Task directions>
Transcribe all the records with complete accuracy.

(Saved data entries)
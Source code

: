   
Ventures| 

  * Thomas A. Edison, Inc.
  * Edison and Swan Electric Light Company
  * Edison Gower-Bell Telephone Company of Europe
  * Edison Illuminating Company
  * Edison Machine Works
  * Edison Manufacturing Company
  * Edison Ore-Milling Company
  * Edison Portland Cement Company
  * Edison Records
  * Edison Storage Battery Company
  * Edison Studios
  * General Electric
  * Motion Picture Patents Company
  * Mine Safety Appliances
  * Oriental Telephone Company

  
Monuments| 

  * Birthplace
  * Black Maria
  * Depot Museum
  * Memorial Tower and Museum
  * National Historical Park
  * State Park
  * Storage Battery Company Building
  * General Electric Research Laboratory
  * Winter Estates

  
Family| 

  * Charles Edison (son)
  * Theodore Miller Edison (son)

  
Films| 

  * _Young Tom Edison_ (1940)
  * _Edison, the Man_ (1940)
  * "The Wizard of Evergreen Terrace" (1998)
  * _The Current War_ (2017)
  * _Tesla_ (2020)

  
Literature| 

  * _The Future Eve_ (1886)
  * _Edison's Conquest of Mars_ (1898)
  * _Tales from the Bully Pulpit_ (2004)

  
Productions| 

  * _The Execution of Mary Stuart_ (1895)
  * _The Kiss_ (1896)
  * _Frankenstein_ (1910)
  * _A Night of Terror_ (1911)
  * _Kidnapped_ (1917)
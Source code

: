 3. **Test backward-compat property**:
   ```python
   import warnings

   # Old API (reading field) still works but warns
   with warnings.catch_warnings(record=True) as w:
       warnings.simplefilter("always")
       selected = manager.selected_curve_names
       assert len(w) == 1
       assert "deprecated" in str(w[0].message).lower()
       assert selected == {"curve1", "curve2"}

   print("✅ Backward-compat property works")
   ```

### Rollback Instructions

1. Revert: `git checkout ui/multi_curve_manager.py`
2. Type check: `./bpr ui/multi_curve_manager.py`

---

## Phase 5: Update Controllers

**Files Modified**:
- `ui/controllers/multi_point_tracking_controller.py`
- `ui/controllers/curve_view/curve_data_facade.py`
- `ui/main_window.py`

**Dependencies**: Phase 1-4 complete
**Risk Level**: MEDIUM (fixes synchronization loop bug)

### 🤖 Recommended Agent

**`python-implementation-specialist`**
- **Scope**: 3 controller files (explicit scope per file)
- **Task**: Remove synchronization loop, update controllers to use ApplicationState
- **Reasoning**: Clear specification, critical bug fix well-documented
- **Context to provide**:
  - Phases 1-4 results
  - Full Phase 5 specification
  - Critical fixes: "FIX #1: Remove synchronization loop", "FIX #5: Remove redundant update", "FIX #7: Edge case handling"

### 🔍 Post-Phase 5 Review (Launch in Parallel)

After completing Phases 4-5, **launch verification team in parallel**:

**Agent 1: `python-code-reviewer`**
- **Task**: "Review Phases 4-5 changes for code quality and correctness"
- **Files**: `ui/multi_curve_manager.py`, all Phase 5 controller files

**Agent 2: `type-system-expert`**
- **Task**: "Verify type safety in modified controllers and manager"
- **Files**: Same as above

Answer to this problem>
Source code

:   
Ventures| 

  * Thomas A. Edison, Inc.
  * Edison and Swan Electric Light Company
  * Edison Gower-Bell Telephone Company of Europe
  * Edison Illuminating Company
  * Edison Machine Works
  * Edison Manufacturing Company
  * Edison Ore-Milling Company
  * Edison Portland Cement Company
  * Edison Records
  * Edison Storage Battery Company
  * Edison Studios
  * General Electric
  * Motion Picture Patents Company
  * Mine Safety Appliances
  * Oriental Telephone Company

  
Monuments| 

  * Birthplace
  * Black Maria
  * Depot Museum
  * Memorial Tower and Museum
  * National Historical Park
  * State Park
  * Storage Battery Company Building
  * General Electric Research Laboratory
  * Winter Estates

  
Family| 

  * Charles Edison (son)
  * Theodore Miller Edison (son)

  
Films| 

  * _Young Tom Edison_ (1940)
  * _Edison, the Man_ (1940)
  * "The Wizard of Evergreen Terrace" (1998)
  * _The Current War_ (2017)
  * _Tesla_ (2020)

  
Literature| 

  * _The Future Eve_ (1886)
  * _Edison's Conquest of Mars_ (1898)
  * _Tales from the Bully Pulpit_ (2004)

  
Productions| 

  * _The Execution of Mary Stuart_ (1895)
  * _The Kiss_ (1896)
  * _Frankenstein_ (1910)
  * _A Night of Terror_ (1911)
  * _Kidnapped_ (1917)
Source code

: 3. **Test backward-compat property**:
   ```python
   import warnings

   # Old API (reading field) still works but warns
   with warnings.catch_warnings(record=True) as w:
       warnings.simplefilter("always")
       selected = manager.selected_curve_names
       assert len(w) == 1
       assert "deprecated" in str(w[0].message).lower()
       assert selected == {"curve1", "curve2"}

   print("✅ Backward-compat property works")
   ```

### Rollback Instructions

1. Revert: `git checkout ui/multi_curve_manager.py`
2. Type check: `./bpr ui/multi_curve_manager.py`

---

## Phase 5: Update Controllers

**Files Modified**:
- `ui/controllers/multi_point_tracking_controller.py`
- `ui/controllers/curve_view/curve_data_facade.py`
- `ui/main_window.py`

**Dependencies**: Phase 1-4 complete
**Risk Level**: MEDIUM (fixes synchronization loop bug)

### 🤖 Recommended Agent

**`python-implementation-specialist`**
- **Scope**: 3 controller files (explicit scope per file)
- **Task**: Remove synchronization loop, update controllers to use ApplicationState
- **Reasoning**: Clear specification, critical bug fix well-documented
- **Context to provide**:
  - Phases 1-4 results
  - Full Phase 5 specification
  - Critical fixes: "FIX #1: Remove synchronization loop", "FIX #5: Remove redundant update", "FIX #7: Edge case handling"

### 🔍 Post-Phase 5 Review (Launch in Parallel)

After completing Phases 4-5, **launch verification team in parallel**:

**Agent 1: `python-code-reviewer`**
- **Task**: "Review Phases 4-5 changes for code quality and correctness"
- **Files**: `ui/multi_curve_manager.py`, all Phase 5 controller files

**Agent 2: `type-system-expert`**
- **Task**: "Verify type safety in modified controllers and manager"
- **Files**: Same as above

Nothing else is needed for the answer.